Konuşmasında hayatlarını kaybeden diğer kadınları da anan Dr. Rumeli, “Mersin’den Ebe Ayşe Merve Sağ, Hemşire Ayfer Kaya; Alanya’dan Dr. Melek Bağçe; Nizip’ten Dr. Feray Balkan; İstanbul’dan Hemşire Sibel Kavılı; Eskişehir’den Hemşire Tuğba Koç; Denizli’den Hemşire Hülya Turtop; Bursa’dan Diş Hekimi Yasemin Uludağ Çetin ve Adana’dan Hemşire Saniye Arslan… Hepsi boşanma ya da ayrılık süreçlerinde erkek şiddetiyle yaşamdan koparıldı. Onları unutmadık, unutmayacağız, unutturmayacağız” dedi.
“Kadınlar, her alanda şiddete maruz kalıyor”

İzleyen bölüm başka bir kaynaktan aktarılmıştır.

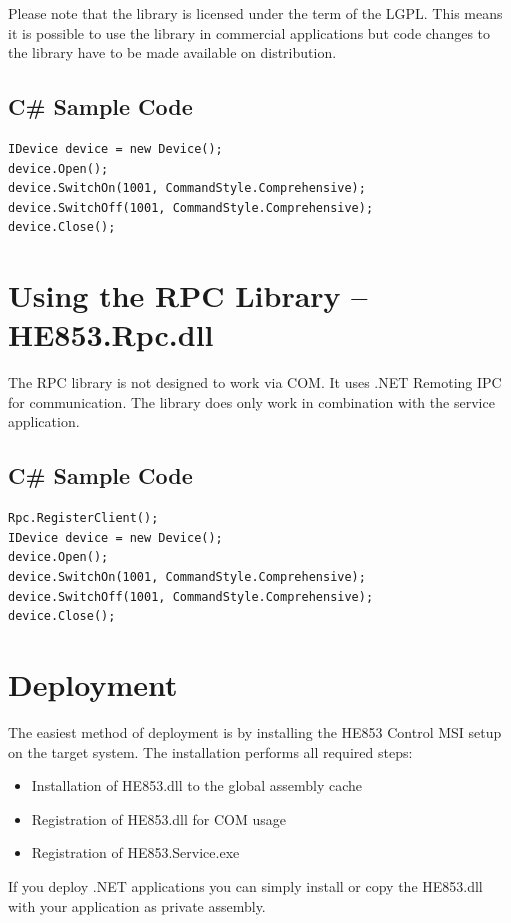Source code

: \documentclass[
a4paper,
oneside,
halfparskip*,
normalheadings,
]
{scrbook}
\begin{document}
Please note that the library is licensed under the term of the LGPL. This means it is
possible to use the library in commercial applications but code changes to the library
have to be made available on distribution.

\subsection{C\# Sample Code}

\begin{verbatim}
IDevice device = new Device();
device.Open();
device.SwitchOn(1001, CommandStyle.Comprehensive);
device.SwitchOff(1001, CommandStyle.Comprehensive);
device.Close();
\end{verbatim}

\section{Using the RPC Library -- HE853.Rpc.dll}

The RPC library is not designed to work via COM. It uses .NET Remoting IPC for
communication. The library does only work in combination with the service
application.

\subsection{C\# Sample Code}

\begin{verbatim}
Rpc.RegisterClient();
IDevice device = new Device();
device.Open();
device.SwitchOn(1001, CommandStyle.Comprehensive);
device.SwitchOff(1001, CommandStyle.Comprehensive);
device.Close();
\end{verbatim}

\section{Deployment}
The easiest method of deployment is by installing the HE853 Control MSI setup on the target
system. The installation performs all required steps:

\begin{itemize}
  \item Installation of HE853.dll to the global assembly cache
	\item Registration of HE853.dll for COM usage
	\item Registration of HE853.Service.exe
\end{itemize}

If you deploy .NET applications you can simply install or copy the HE853.dll with your application
as private assembly.
\end{document}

Kadınların sadece sokakta değil her alanda şiddete maruz kaldığını vurgulayan Dr. Rumeli, “Sağlık çalışanlarına yönelik şiddet yalnızca sağlık sisteminin çalışanlarını yalnızlaştıran, korumasız bırakan yapısının sonucu değildir; Aynı zamanda kadınlara yönelik toplumsal şiddetin, eşitsizliğin ve değersizleştirmenin bir yansımasıdır. Şiddet artık kadınları yalnızca ıssız sokaklarda değil; evlerinde, işyerlerinde, en güvenli olması gereken alanlarda bile kolayca buluyor. Kadınların yaşamın her alanında tehdit altında yaşadığı bir ülkede, sağlık alanının güvenli olmasını beklemek giderek imkânsız hale geliyor” diye kaydetti.
“Kadınlar değersizleştiriliyor”
Kadınları değersizleştiren politikalar nedeniyle, kadınların sürekli şiddetin hedefi haline geldiğini dile getiren Dr. Rumeli, sözlerine şöyle devam etti:
“Kadınları yoksullaştıran, güvencesizleştiren, aile içine hapsetmeyi hedefleyen; eşitsizlikleri derinleştirip kadınları değersizleştiren politikalar, onları hem evde hem işte hem de kamusal alanda sistematik şiddetin sürekli hedefi haline getiriyor. Giderek yaygınlaşan şiddet dili, cezasızlık, üzeri örtülen şiddet verileri ve siyasi kararlarla dayatılan yeni politikalar, toplumsal şiddeti sürekli besliyor. 2025’in ‘Aile Yılı’ ilan edilmesi, nüfus politikalarının yeniden gündeme alınması, medeni haklar, nafaka ve miras haklarının tartışmaya açılması; kadını yalnızca ‘aile içinde’ tanımlayan yaklaşım, şiddetin görünmezleşmesine, artmasına ve meşrulaşmasına zemin hazırlıyor.
“Toplumsal cinsiyet eşitsizliği daha da derinleştiriliyor”
Son dönemde gündeme gelen 11. Yargı Paketi, LGBTİ+’ların haklarının geriletilmesi ve varoluşlarının kriminalize edilmesi yönünde düzenlemeler içeriyordu. Her ne kadar kadın ve LGBTİ+ örgütlerinin mücadelesi sonucunda bu düzenlemeler geri çekilmiş olsa da toplumun bir kesimini hedef alan politikaların sürdüğünü görüyoruz. Bu adımlar, ayrımcılığı normalleştiriyor; nefret iklimini büyütüyor; toplumsal cinsiyet eşitsizliği ve şiddeti daha da derinleştiriyor.”
“Bu şiddet düzenine karşı daha güçlü bir şekilde mücadele etmeliyiz”
Şiddetin her türlüsüne karşı ses çıkarmanın ısrarla talep edilmesi gerektiğinin altını çizen Dr. Rumeli, “Bizler, 19 Kasım’da meslektaşımız Dr. Aynur Dağdemir’i anarken bir kez daha hatırlatıyoruz:
Şiddetin sağlıkta, evde, sokakta, siyasette ve medyada normalleştirildiği bu dönemde; şiddetin her türüne karşı ses çıkarmak, dayanışmayı büyütmek ve kadına yönelik şiddeti önleyici politikaların hayata geçirilmesini ısrarla talep etmek zorundayız. Bu nedenle, yaklaşan 25 Kasım Kadına Yönelik Şiddetle Mücadele Günü’nde tüm kadın örgütleriyle birlikte herkesi; kadınlara, LGBTİ+’lara, sağlık emekçilerine, çocuklara, doğaya, hayvanlara ve tüm topluma yönelen bu şiddet düzenine karşı daha güçlü bir şekilde, gür bir sesle yan yana durmaya ve mücadele etmeye çağırıyoruz” ifadelerini kullandı.